WHAT THE TASK REQUIRES => Look through the records and copy each line that has "best" in it.

DATA FOR THIS TASK =>
[Start of section]
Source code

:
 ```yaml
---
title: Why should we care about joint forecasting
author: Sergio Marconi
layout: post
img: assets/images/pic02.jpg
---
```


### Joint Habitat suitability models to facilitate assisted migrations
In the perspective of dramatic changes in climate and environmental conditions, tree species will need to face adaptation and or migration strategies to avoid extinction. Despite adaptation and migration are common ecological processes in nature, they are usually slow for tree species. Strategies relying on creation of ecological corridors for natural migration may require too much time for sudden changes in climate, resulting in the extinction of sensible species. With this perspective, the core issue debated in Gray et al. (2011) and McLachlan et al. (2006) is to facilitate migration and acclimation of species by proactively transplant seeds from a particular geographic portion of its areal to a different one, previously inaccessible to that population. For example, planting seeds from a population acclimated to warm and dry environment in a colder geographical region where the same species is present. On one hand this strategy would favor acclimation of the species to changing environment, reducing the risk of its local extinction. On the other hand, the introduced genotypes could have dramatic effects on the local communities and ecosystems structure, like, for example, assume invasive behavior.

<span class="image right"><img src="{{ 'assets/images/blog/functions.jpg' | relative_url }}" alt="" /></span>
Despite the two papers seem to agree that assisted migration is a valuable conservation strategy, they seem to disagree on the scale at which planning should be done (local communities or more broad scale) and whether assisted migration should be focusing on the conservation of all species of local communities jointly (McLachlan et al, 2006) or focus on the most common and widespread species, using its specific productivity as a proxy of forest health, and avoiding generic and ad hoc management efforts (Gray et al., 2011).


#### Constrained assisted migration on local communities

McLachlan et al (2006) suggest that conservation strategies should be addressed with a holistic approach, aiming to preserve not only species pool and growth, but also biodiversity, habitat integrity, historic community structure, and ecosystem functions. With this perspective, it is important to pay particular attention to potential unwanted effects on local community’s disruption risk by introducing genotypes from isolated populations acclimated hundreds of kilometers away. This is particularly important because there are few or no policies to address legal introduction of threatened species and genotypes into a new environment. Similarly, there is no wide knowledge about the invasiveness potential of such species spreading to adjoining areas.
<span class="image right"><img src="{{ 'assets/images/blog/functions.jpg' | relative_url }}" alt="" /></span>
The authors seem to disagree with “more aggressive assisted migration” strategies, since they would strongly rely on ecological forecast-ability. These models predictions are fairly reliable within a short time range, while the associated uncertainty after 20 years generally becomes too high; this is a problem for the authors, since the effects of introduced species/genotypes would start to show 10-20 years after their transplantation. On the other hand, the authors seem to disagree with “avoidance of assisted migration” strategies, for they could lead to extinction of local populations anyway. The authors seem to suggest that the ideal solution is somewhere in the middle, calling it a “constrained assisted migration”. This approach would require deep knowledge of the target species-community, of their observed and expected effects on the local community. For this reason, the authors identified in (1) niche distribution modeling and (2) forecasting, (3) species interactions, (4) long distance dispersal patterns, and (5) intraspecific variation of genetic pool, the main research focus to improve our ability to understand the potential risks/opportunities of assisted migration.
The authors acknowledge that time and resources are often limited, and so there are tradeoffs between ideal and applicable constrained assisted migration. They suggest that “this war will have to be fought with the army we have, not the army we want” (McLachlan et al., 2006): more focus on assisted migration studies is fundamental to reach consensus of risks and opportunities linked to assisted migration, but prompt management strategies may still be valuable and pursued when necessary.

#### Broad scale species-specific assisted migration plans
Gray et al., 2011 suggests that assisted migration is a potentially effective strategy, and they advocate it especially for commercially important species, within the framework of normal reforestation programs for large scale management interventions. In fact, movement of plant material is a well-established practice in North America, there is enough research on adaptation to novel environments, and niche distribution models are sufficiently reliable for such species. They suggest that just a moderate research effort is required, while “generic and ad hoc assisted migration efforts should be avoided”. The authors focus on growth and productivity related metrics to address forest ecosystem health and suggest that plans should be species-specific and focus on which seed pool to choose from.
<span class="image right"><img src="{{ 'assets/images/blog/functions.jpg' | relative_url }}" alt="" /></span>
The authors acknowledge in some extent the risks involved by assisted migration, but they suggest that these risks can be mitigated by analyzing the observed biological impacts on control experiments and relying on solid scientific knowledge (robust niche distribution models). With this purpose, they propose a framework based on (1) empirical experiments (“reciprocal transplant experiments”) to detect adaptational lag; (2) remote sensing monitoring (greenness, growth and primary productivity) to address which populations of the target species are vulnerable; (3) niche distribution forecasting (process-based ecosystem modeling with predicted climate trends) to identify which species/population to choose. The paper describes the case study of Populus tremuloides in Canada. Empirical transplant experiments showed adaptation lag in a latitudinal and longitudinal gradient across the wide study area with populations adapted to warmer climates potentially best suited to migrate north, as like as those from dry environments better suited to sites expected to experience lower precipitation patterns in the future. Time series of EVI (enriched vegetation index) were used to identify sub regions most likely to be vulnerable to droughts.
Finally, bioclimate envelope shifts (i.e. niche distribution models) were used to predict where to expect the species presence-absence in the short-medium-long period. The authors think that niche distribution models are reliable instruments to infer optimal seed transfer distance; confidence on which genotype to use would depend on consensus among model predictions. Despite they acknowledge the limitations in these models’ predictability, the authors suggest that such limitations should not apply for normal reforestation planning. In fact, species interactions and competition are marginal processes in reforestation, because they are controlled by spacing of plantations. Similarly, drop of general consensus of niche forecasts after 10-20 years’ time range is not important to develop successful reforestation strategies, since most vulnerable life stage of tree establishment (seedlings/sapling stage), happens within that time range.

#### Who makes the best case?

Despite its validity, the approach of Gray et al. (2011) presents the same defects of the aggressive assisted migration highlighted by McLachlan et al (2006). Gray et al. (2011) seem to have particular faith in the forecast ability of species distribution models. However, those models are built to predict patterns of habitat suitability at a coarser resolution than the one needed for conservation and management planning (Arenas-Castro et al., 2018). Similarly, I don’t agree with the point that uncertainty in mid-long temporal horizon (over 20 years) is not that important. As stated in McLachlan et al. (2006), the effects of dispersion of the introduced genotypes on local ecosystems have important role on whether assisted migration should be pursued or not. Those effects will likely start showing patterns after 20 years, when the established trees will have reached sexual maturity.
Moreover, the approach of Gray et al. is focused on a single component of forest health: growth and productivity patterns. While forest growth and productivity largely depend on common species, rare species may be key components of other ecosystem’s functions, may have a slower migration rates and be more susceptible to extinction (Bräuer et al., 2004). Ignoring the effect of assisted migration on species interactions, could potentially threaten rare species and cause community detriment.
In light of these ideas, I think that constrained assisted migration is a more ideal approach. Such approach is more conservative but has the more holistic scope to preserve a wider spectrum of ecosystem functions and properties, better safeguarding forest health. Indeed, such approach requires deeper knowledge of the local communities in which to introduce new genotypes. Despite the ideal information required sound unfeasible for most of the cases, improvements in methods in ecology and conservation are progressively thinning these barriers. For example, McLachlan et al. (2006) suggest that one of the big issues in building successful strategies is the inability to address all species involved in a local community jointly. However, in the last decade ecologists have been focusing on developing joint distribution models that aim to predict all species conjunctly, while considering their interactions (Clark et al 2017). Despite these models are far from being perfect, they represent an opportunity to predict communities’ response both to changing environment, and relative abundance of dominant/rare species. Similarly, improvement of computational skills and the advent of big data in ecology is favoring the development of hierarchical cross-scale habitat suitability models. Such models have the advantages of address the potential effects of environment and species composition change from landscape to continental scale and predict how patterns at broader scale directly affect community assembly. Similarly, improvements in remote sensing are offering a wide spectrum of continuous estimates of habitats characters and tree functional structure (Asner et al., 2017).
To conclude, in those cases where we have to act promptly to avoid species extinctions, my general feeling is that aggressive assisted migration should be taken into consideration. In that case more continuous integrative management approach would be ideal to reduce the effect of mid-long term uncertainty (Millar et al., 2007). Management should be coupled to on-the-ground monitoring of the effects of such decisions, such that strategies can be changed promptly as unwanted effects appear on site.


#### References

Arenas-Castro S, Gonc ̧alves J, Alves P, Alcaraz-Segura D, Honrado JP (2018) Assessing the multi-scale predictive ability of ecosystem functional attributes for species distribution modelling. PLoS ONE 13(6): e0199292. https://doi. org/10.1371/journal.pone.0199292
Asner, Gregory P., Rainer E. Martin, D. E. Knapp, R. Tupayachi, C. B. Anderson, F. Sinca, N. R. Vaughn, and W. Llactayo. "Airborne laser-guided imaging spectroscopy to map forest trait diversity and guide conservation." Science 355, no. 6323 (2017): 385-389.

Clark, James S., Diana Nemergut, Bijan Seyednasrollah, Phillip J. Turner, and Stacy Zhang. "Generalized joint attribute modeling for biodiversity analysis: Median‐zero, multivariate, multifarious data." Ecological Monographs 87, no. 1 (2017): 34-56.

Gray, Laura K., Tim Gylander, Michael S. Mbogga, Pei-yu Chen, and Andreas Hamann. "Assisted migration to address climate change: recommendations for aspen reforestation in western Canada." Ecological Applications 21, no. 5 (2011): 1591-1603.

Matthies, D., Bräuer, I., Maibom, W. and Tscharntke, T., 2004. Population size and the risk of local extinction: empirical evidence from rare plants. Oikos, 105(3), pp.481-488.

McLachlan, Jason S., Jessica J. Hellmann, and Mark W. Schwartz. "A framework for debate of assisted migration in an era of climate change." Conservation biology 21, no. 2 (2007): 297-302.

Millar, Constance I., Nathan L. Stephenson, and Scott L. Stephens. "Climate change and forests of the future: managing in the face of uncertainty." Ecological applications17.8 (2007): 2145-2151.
[End of section]
WRITTEN REPLY =>
The authors acknowledge in some extent the risks involved by assisted migration, but they suggest that these risks can be mitigated by analyzing the observed biological impacts on control experiments and relying on solid scientific knowledge (robust niche distribution models). With this purpose, they propose a framework based on (1) empirical experiments (“reciprocal transplant experiments”) to detect adaptational lag; (2) remote sensing monitoring (greenness, growth and primary productivity) to address which populations of the target species are vulnerable; (3) niche distribution forecasting (process-based ecosystem modeling with predicted climate trends) to identify which species/population to choose. The paper describes the case study of Populus tremuloides in Canada. Empirical transplant experiments showed adaptation lag in a latitudinal and longitudinal gradient across the wide study area with populations adapted to warmer climates potentially best suited to migrate north, as like as those from dry environments better suited to sites expected to experience lower precipitation patterns in the future. Time series of EVI (enriched vegetation index) were used to identify sub regions most likely to be vulnerable to droughts.
#### Who makes the best case?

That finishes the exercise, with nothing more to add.